======== INFORMATION SUPPLIED
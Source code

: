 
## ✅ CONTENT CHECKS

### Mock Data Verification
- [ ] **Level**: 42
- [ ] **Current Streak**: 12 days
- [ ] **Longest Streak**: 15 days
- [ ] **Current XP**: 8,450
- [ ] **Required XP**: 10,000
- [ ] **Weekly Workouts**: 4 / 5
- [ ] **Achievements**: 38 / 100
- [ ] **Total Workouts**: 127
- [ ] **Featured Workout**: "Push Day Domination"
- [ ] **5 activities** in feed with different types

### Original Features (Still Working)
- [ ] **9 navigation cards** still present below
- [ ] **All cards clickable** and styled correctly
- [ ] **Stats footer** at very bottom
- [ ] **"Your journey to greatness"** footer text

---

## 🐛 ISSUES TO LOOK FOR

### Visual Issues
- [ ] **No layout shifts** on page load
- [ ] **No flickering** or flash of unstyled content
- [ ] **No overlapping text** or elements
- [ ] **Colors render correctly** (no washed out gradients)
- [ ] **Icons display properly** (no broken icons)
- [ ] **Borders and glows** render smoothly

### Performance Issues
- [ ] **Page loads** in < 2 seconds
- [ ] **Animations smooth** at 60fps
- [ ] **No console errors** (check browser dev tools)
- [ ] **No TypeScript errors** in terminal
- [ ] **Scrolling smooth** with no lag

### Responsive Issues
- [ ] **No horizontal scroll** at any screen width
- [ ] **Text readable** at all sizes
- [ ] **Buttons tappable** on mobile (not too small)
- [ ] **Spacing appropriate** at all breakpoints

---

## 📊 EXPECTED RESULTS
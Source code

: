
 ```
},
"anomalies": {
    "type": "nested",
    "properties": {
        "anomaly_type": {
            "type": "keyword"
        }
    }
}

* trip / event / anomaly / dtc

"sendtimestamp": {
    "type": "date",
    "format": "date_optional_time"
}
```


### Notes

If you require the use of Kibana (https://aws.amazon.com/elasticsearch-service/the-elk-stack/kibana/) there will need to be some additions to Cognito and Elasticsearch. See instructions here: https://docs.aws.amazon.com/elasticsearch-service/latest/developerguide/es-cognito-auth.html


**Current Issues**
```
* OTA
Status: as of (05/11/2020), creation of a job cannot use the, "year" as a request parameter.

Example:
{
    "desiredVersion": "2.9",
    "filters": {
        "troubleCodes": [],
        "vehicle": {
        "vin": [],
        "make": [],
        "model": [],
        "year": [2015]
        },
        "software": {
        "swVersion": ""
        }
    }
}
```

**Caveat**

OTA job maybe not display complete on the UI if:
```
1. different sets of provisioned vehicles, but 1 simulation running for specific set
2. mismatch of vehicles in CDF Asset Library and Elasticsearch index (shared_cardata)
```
================
§ REQUIRED WORK:
Could you give again exactly the lines from the line containing "- [ ] **Text readable** at all sizes" through the final line of the data above, and no others?

§ PROBLEM SOLUTION:
- [ ] **Text readable** at all sizes
- [ ] **Buttons tappable** on mobile (not too small)
- [ ] **Spacing appropriate** at all breakpoints

---

## 📊 EXPECTED RESULTS
Source code

:
 ```
},
"anomalies": {
    "type": "nested",
    "properties": {
        "anomaly_type": {
            "type": "keyword"
        }
    }
}

* trip / event / anomaly / dtc

"sendtimestamp": {
    "type": "date",
    "format": "date_optional_time"
}
```


### Notes

If you require the use of Kibana (https://aws.amazon.com/elasticsearch-service/the-elk-stack/kibana/) there will need to be some additions to Cognito and Elasticsearch. See instructions here: https://docs.aws.amazon.com/elasticsearch-service/latest/developerguide/es-cognito-auth.html


**Current Issues**
```
* OTA
Status: as of (05/11/2020), creation of a job cannot use the, "year" as a request parameter.

Example:
{
    "desiredVersion": "2.9",
    "filters": {
        "troubleCodes": [],
        "vehicle": {
        "vin": [],
        "make": [],
        "model": [],
        "year": [2015]
        },
        "software": {
        "swVersion": ""
        }
    }
}
```

**Caveat**

OTA job maybe not display complete on the UI if:
```
1. different sets of provisioned vehicles, but 1 simulation running for specific set
2. mismatch of vehicles in CDF Asset Library and Elasticsearch index (shared_cardata)
```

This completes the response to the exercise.